Migrating style and script tags from node bodies into Code per Node

For a recent project, I needed to migrate anything inside <script> and <style> tags that were embedded with other content inside the body field of Drupal 6 nodes into separate Code per Node-provided fields for Javascript and CSS. (Code per Node is a handy module that lets content authors easily manage CSS/JS per node/block, and saves the styles and scripts to the filesystem for inclusion when the node is rendered—read more about CPN goodness here).

The key is to get all the styles and scripts into a string (separately), then pass that data into an array in the format:

<?php
$node
->cpn = array(
 
'css' => '<string of CSS without <style> tags goes here>',
 
'js' => '<string of Javascript without <script> tags goes here>',
);
?>

Then you can save your node with node_save(), and the CSS/JS will be stored via Code per Node.

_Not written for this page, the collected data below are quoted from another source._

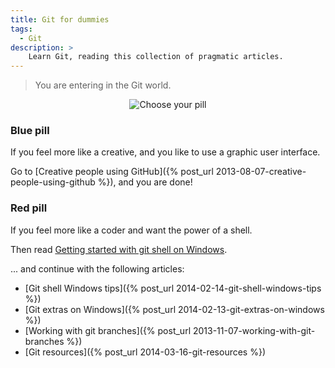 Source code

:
 ```yaml
---
title: Git for dummies
tags:
  - Git
description: >
    Learn Git, reading this collection of pragmatic articles.
---
```


> You are entering in the Git world.

<center><img src="/images{{ page.id }}/redblue_pill.jpg" alt="Choose your pill" class="responsive"></center>

### Blue pill

<div class="paper info">If you feel more like a creative, and you like to use a graphic user interface.</div>

Go to [Creative people using GitHub]({% post_url 2013-08-07-creative-people-using-github %}), and you are done!

### Red pill

<div class="paper danger">If you feel more like a coder and want the power of a shell.</div>

Then read [Getting started with git shell on Windows](http://g14n.info/2013/04/getting-started-with-git-shell).

... and continue with the following articles:

* [Git shell Windows tips]({% post_url 2014-02-14-git-shell-windows-tips %})
* [Git extras on Windows]({% post_url 2014-02-13-git-extras-on-windows %})
* [Working with git branches]({% post_url 2013-11-07-working-with-git-branches %})
* [Git resources]({% post_url 2014-03-16-git-resources %})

For a migration using the Migrate module, the easiest way to do this (in my opinion) is to implement the prepare() method, and put the JS/CSS into your node's cpn variable through a helper function, like so:

First, put implement the prepare() method in your migration class:

<?php
 
/**
   * Make changes to the entity immediately before it is saved.
   */
 
public function prepare($entity, $row) {
   
// Process the body and move <script> and <style> tags to Code per Node.
   
if (isset($entity->body[$entity->language][0])) {
     
$processed_info = custom_process_body_for_cpn($entity->body[$entity->language][0]['value']);
     
$entity->body[$entity->language][0]['value'] = $processed_info['body'];
     
$entity->cpn = $processed_info['cpn'];
    }
  }
?>

Then, add a helper function like the following in your migrate module's .module file (assuming your migrate module is named 'custom'):

<?php
/**
* Break out style and script tags in body content into a Code per Node array.
*
* This function uses regular expressions to grab the content inside <script>
* and <style> tags inside the given body HTML, then put them into separate keys
* in an array that can be set as $node->cpn for a node before saving, which
* will store the scripts and styles in the appropriate fields for the Code per
* Node module.
*
* Why regex? I originally tried using PHP's DOMDocument to process the HTML,
* but besides being overly verbose with error messages on all but the most
* pristine markup, DOMDocument processed tags poorly; if there were multiple
* script tags, or cases where script tags were inside certain other tags, only
* one or two of the matches would work. Yuck.
*
* Regex is evil, but in this case necessary.
*
* @param string $body
*   HTML string that could potentially contain script and style tags.
*
* @return array
*   Array with the following elements:
*     cpn: array with 'js' and 'css' keys containing corresponding strings.
*     body: same as the body passed in, but without any script or style tags.
*/
function custom_process_body_for_cpn($body) {
 
$cpn = array('js' => '', 'css' => '');

 
// Search for script and style tags.
 
$tags = array(
   
'script' => 'js',
   
'style' => 'css',
  );
  foreach (
$tags as $tag => $type) {
   
// Use a regular expression to match the tag and grab the text inside.
   
preg_match_all("/<$tag.*?>
(.*?)<\/$tag>/is", $body, $matches, PREG_SET_ORDER);
    if (!empty($matches)) {
      foreach ($matches as $match_set) {
        // Remove the first item in the set (it still has the matched tags).
        unset($match_set[0]);
        // Loop through the matches.
        foreach ($match_set as $match) {
          $match = trim($match);
          // Some tags, like script tags for embedded videos, are empty, and
          // shouldn't be removed, so check to make sure there's a value.
          if (!empty($match)) {
            // Remove the text from the body.
            $body = preg_replace("/<$tag.*?>(.*?)<\/$tag>/is", '', $body);
            // Add the tag contents to the cpn array.
            $cpn[$type] .= $match . "\r\n\r\n";
          }
        }
      }
    }
  }

  // Return the updated body and CPN array.
  return array(
    'cpn' => $cpn,
    'body' => $body,
  );
}
?>

If you were using another solution like the CSS module in Drupal 6, and need to migrate to Code per Node, your processing will be a little different, and you might need to do some work in your migration class' prepareRow() method instead. The main thing is to get the CSS/Javascript into the $node->cpn array, then save the node. The Code per Node module will do the rest.

Comments

Thanks Jeff.

You taught me something with the reference to the Migrate modules prepare() function.
This approach could be useful for many other migration / cleanups tasks.

All the best,
Guy

I came across this when I released Inline CSS Checker and got pointed by @DamienMcKenna to CPN, which has a link to this post.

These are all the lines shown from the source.